Thank you for taking the time to consider one aspect of this most gnarly question of immigration and immigration reform. Thank you, too, for taking the time to write to The Georgia Bulletin, thus making this paper a forum for open and thorough discussion of what may be one of the defining issues of this presidential campaign season.
I am terribly sorry that I spoke so poorly or perhaps the reporting was not clear. I am not as eloquent as our Archbishop nor as prudent. I did not intend to say, nor do I believe, that those who oppose undocumented aliens are racist. What I intended to say is that the policy of harassment by police in Cobb County sure looks like racism. But it may not be. Puffins, for example, look like ducks and walk like ducks but are not ducks.

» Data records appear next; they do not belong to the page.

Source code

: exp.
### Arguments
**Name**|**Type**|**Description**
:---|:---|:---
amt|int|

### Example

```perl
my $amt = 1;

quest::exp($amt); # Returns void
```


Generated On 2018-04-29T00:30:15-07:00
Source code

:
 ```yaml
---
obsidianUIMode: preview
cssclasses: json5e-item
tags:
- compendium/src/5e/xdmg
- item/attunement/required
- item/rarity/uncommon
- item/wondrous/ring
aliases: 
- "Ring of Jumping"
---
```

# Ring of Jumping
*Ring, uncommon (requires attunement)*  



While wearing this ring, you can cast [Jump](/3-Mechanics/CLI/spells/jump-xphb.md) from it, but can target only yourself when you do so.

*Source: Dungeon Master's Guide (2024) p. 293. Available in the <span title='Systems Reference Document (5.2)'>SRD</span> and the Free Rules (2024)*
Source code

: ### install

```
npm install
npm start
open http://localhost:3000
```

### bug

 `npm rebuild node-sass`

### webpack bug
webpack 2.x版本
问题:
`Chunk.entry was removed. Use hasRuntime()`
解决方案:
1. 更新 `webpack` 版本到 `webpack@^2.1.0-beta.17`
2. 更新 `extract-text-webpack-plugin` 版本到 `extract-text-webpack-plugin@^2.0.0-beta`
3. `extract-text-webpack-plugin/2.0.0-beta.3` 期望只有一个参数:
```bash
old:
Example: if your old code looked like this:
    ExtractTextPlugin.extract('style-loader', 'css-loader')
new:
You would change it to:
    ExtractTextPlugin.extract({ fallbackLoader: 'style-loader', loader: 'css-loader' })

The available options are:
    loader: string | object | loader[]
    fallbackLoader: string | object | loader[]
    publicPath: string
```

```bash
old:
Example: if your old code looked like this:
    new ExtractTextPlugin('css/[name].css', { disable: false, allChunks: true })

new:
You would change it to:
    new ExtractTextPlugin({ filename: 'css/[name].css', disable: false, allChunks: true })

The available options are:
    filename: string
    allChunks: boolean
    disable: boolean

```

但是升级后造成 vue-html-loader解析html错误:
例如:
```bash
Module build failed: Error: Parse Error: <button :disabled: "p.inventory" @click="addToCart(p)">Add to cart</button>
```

My larger concerns about this issue are the following. We have agriculture, poultry, carpet, construction, and service industries in Georgia that have significant undocumented worker populations. They are able to work because of the poor and porous federal laws regulating employment and the lack of federal enforcement. The undocumented buy homes, cars, clothing, food, electronic goods and any number of other things. They contribute to the tax digest through sale tax, income tax and property tax. A punitive, shortsighted policy, like the approach Georgia took to drivers’ licenses, may cause the general population more harm than it limits or punishes the undocumented alien.
Lest I misspeak or be misunderstood again let me restate: I am not in favor of undocumented immigration. I support “handouts” to no one nor do I favor giving privileges to scofflaws.
What I do support is very, very careful, prudent and farsighted considerations that will lead to policies that will benefit everyone.